▶ What you should do
The data must be given again exactly as written, with all images omitted.

▶ Data listing
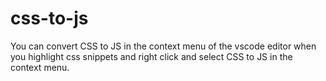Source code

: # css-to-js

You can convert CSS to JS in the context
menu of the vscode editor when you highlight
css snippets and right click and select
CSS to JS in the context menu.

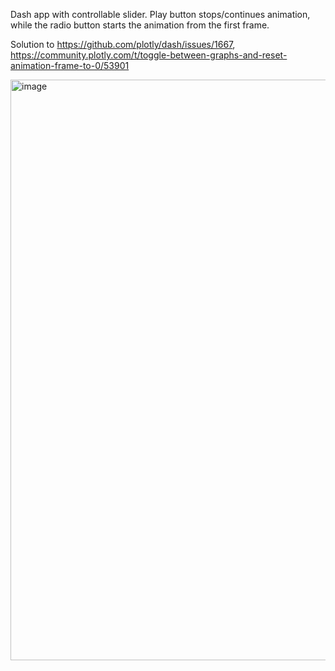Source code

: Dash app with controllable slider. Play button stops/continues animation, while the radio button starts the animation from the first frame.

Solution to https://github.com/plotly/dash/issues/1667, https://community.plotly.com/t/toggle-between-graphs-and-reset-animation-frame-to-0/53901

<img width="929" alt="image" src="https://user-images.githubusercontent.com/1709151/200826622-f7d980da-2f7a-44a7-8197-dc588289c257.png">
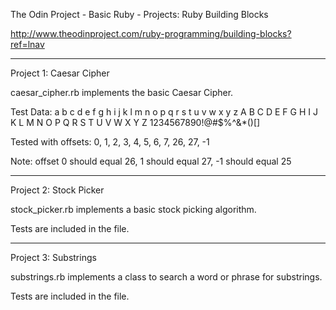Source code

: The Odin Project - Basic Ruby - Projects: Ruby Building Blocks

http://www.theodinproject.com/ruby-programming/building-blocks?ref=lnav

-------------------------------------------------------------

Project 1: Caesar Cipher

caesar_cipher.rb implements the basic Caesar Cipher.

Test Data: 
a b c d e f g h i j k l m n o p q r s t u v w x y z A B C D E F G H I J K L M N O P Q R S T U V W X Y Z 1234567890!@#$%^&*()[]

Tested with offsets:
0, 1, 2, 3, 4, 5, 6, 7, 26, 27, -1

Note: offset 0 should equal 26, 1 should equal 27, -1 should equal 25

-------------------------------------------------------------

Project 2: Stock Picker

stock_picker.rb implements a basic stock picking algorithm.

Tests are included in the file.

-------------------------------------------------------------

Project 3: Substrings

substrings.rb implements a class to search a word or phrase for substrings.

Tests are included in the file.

▶ Response
Source code

: # css-to-js

You can convert CSS to JS in the context
menu of the vscode editor when you highlight
css snippets and right click and select
CSS to JS in the context menu.

Source code

: Dash app with controllable slider. Play button stops/continues animation, while the radio button starts the animation from the first frame.

Solution to https://github.com/plotly/dash/issues/1667, https://community.plotly.com/t/toggle-between-graphs-and-reset-animation-frame-to-0/53901

<img width="929" alt="image" src="https://user-images.githubusercontent.com/1709151/200826622-f7d980da-2f7a-44a7-8197-dc588289c257.png">
Source code

: The Odin Project - Basic Ruby - Projects: Ruby Building Blocks

http://www.theodinproject.com/ruby-programming/building-blocks?ref=lnav

-------------------------------------------------------------

Project 1: Caesar Cipher

caesar_cipher.rb implements the basic Caesar Cipher.

Test Data: 
a b c d e f g h i j k l m n o p q r s t u v w x y z A B C D E F G H I J K L M N O P Q R S T U V W X Y Z 1234567890!@#$%^&*()[]

Tested with offsets:
0, 1, 2, 3, 4, 5, 6, 7, 26, 27, -1

Note: offset 0 should equal 26, 1 should equal 27, -1 should equal 25

-------------------------------------------------------------

Project 2: Stock Picker

stock_picker.rb implements a basic stock picking algorithm.

Tests are included in the file.

-------------------------------------------------------------

Project 3: Substrings

substrings.rb implements a class to search a word or phrase for substrings.

Tests are included in the file.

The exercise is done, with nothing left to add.